Task brief: Set down exactly the lines from the one containing "apple_golden: 5" through the last line of the records below, both included, and nothing else.

Saved entries:
● ● ● ● ●

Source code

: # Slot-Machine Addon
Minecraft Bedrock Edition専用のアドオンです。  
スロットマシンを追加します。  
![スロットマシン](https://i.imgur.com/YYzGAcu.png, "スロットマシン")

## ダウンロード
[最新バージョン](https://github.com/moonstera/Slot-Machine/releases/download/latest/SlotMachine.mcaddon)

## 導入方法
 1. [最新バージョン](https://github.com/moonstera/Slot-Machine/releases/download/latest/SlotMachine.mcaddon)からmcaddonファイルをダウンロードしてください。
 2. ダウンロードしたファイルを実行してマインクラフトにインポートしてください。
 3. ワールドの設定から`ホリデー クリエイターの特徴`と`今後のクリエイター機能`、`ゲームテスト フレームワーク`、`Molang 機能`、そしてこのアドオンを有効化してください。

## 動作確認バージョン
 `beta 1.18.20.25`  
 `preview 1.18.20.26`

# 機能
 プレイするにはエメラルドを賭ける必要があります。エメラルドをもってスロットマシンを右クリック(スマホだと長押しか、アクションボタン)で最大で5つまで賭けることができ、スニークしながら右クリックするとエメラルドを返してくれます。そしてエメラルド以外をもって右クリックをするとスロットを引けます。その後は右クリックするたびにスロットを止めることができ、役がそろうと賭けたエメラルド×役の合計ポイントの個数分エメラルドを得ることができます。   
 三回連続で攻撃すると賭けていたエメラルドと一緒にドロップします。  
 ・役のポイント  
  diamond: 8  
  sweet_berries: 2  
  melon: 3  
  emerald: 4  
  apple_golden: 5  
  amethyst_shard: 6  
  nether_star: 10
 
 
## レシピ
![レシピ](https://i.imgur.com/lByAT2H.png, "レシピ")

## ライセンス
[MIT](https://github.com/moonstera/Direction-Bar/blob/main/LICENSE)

● ● ● ● ●

Task response:
  apple_golden: 5  
  amethyst_shard: 6  
  nether_star: 10
 
 
## レシピ
![レシピ](https://i.imgur.com/lByAT2H.png, "レシピ")

## ライセンス
[MIT](https://github.com/moonstera/Direction-Bar/blob/main/LICENSE)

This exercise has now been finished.